If you look for type in the python help console, you see description of the arguments type takes in order to create a class.
It is worth noting that type takes either 1 or 3 arguments. When a single argument is passed, it will return the class from which the object inherits. When 3 arguments are passed, it returns to you a new class with the characteristics and attributes you pass in as last argument. More on that below
- The first argument it takes is the name of the class you are creating.
- The second argument is are the bases from which your class would inherit. Say you are creating a new class that inherits from str, then you will pass a tuple as second argument representing that
- The third argument is a dictionary that will hold the methods and variables inside our class
Let us now create our class, We are going to recreate the same fruit class as above.
def fruit_init(self, shape, color):
self.shape = shape
self.color = color
def show_characteristics(self):
characteristics = [self.color, self.shape]
return characteristics
fruit_class = type("FruitClass", (), {"__init__": fruit_init, "show_characteristics": show_characteristics})
Let us explore what is happening here.
We are creating a class called FruitClass. It inherits from no other class (therefore the empty tuple).

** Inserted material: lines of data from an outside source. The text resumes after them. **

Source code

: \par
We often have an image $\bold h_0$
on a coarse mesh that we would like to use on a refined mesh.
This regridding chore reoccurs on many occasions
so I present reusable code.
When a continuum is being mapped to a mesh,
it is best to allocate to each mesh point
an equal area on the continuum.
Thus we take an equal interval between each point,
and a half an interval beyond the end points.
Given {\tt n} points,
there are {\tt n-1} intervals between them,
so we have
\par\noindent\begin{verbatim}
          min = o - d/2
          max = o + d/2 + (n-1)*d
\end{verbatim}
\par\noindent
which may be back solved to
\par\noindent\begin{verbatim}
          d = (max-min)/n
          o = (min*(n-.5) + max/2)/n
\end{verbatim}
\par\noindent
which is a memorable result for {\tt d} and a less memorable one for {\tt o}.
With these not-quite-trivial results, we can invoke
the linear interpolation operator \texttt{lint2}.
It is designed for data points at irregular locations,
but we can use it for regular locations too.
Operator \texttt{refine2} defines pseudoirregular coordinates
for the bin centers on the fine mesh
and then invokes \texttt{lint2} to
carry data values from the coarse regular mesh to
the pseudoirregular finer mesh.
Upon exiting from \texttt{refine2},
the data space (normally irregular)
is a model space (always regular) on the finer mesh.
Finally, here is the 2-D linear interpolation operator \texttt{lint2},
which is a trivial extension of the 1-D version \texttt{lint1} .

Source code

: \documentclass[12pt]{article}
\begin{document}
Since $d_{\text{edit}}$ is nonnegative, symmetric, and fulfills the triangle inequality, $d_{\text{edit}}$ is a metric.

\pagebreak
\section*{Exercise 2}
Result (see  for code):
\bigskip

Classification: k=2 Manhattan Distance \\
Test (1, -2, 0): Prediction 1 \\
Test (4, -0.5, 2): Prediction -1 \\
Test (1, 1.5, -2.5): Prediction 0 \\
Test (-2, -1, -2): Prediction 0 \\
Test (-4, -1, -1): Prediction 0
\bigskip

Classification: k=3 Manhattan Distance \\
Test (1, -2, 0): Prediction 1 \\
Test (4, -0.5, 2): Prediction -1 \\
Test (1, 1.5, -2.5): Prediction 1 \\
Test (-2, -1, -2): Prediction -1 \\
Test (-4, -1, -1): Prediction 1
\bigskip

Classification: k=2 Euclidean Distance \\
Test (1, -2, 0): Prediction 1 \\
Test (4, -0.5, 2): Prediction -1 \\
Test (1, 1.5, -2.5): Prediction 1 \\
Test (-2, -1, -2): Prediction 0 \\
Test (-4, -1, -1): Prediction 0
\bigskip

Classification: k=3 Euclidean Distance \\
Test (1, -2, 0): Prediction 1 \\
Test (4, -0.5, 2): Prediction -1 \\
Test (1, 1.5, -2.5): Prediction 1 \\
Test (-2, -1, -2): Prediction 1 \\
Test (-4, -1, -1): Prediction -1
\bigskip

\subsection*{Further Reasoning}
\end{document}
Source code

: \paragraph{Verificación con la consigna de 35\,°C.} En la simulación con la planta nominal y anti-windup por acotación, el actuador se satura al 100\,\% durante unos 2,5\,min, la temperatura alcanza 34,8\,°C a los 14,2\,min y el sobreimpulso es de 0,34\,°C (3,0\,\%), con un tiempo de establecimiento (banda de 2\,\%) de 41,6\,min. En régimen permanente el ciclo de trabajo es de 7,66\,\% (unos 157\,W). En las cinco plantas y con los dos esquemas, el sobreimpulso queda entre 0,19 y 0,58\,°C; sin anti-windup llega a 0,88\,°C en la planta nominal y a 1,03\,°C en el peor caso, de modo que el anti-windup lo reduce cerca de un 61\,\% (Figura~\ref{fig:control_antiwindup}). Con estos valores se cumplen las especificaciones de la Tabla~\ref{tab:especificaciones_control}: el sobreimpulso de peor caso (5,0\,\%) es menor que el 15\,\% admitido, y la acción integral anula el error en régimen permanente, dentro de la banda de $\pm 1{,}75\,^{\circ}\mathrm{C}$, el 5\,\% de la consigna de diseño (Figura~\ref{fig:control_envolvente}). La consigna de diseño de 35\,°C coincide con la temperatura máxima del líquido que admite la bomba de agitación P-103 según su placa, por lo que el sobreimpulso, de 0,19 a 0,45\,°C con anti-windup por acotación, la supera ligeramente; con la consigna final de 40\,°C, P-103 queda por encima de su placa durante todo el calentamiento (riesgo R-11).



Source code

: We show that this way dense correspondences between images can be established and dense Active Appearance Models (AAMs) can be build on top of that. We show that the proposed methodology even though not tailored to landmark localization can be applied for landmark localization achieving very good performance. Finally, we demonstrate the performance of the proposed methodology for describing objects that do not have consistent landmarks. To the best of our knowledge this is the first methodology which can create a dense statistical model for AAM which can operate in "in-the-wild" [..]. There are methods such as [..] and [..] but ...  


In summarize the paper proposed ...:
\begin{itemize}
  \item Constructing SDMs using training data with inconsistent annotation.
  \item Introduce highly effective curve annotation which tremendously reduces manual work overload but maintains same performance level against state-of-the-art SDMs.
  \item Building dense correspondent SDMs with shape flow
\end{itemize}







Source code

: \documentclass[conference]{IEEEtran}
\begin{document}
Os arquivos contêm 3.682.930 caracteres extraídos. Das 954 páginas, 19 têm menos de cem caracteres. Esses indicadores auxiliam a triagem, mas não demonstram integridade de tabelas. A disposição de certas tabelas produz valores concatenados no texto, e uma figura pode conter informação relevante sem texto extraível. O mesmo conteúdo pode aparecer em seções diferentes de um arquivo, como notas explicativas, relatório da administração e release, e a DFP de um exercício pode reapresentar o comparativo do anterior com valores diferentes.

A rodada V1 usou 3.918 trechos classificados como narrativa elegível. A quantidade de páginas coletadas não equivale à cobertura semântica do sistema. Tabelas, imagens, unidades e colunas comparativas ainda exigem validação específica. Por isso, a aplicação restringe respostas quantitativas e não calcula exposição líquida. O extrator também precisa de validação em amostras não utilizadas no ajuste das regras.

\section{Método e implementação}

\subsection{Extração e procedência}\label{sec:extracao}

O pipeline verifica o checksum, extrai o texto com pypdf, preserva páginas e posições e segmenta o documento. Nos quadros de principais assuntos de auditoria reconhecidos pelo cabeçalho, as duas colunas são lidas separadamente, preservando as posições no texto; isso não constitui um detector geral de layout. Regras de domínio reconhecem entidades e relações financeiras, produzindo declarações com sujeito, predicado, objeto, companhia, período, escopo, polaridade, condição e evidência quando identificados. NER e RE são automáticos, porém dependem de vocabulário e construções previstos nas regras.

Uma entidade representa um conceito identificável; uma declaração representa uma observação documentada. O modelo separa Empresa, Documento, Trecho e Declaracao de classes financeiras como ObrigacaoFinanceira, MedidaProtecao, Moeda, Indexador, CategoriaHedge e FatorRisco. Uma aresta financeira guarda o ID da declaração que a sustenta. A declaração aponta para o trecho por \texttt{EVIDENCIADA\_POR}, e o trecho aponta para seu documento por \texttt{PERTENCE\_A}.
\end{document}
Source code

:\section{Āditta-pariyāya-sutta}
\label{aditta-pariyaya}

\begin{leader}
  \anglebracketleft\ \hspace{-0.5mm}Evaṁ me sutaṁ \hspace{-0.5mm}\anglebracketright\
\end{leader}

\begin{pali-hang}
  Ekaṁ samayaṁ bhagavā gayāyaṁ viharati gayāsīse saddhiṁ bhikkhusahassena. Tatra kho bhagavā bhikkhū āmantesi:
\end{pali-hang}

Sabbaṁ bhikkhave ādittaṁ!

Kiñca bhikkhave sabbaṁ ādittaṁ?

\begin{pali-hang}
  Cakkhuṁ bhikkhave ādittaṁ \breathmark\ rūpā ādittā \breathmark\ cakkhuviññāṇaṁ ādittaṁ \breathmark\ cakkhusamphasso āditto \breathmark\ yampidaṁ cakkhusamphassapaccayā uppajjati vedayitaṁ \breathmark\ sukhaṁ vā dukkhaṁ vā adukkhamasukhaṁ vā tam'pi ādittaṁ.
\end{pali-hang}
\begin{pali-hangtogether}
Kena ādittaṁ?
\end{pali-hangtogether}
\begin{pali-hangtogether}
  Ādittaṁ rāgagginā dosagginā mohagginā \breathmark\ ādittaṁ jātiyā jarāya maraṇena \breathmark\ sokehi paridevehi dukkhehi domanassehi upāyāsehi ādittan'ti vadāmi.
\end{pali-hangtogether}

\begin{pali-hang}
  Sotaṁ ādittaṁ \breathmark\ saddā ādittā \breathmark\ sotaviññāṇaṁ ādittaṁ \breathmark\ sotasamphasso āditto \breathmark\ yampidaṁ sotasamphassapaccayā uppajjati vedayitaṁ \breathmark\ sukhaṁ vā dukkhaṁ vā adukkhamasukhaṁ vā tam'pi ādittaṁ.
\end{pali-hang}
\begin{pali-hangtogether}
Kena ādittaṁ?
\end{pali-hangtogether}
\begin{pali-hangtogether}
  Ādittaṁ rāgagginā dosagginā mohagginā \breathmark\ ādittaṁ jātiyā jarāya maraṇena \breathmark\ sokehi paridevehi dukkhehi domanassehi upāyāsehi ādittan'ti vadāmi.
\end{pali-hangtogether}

Our class has some methods like init and show*characteristics* which map to the functions we created above.
We created those functions above because it will be hard to fit into the dictionary but you could make use of lambda expressions there.
What we end up with is a class that we can use. Let us try it out
def fruit_init(self, shape, color):
self.shape = shape
self.color = color
def show_characteristics(self):
characteristics = [self.color, self.shape]
return characteristics
fruit_class = type("FruitClass", (), {
"__init__": fruit_init, "show_characteristics": show_characteristics})
orange = fruit_class("spherical", "orange")
print(orange.show_characteristics())
Running the code above will print ["spherical", "orange"] which means our class worked.
Having knowledge of the above underlying functioning in python will help you understand more in-depth the behaviour of objects and some classes in Python. With this, you can even define your own blueprints for creating other classes and types by just creating a class that inherits from the type class above.
This gives you power to be able to define your own behaviour for objects and even set rules on what happen when a new object is created.